Quanto às negociações com os pilotos, que parecem ter caído definitivamente por terra, Sérgio Monteiro disse que o tema é uma “conversa surda” porque estão em cima da mesa exigências impossíveis de satisfazer, como a cedência de uma participação entre 10% a 20% no capital da TAP.

O governante fez questão de sublinhar que “no início, a direcção do sindicato antevia que ao sétimo dia não haveria pilotos suficientes para que os serviços mínimos fossem cumpridos”, mas nesta quinta-feira a TAP está a realizar “85% dos voos”. Uma fasquia superior à que tem sido assegurada desde que a paralisação começou, na ordem dos 70%.

Marques Guedes voltou a apelar “à responsabilidade dos pilotos”, considerando que o sindicato teve uma “atitude pouco responsável, no mínimo”. Para o ministro, a ameaça de um novo período de greves “revela um profundo desrespeito para com os portugueses, o país e a empresa”.

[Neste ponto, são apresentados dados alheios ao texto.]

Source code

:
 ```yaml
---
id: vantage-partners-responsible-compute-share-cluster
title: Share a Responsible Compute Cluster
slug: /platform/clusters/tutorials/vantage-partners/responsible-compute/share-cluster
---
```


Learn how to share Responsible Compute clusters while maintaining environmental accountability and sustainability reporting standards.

Presidente da TAP assume necessidade de reestruturação
Já o presidente da TAP, que se multiplicou em entrevistas e reuniões com pilotos para evitar a greve, enviou na quarta-feira uma carta aos trabalhadores em que agradece “o enorme esforço e profissionalismo demonstrados ao longo destes dias, tanto pelos pilotos que têm viabilizado diariamente a maior parte da nossa operação, como por todo o  pessoal envolvido nas diversas actividades”.

Para Fernando Pinto, este esforço evitará “que maiores perdas e prejuízos sejam acarretados para a TAP”, embora os prejuízos dos primeiros cinco dias de paralisação já tenham, de acordo com estimativas do Governo, atingido os 17 milhões de euros.

O gestor fala de “alguma esperança de que os danos causados na imagem e credibilidade da companhia possam ser contidos, de modo a podermos restabelecer, com razoável rapidez, a normalidade das nossas operações, e, pouco a pouco,  reconquistarmos a confiança dos nossos clientes”.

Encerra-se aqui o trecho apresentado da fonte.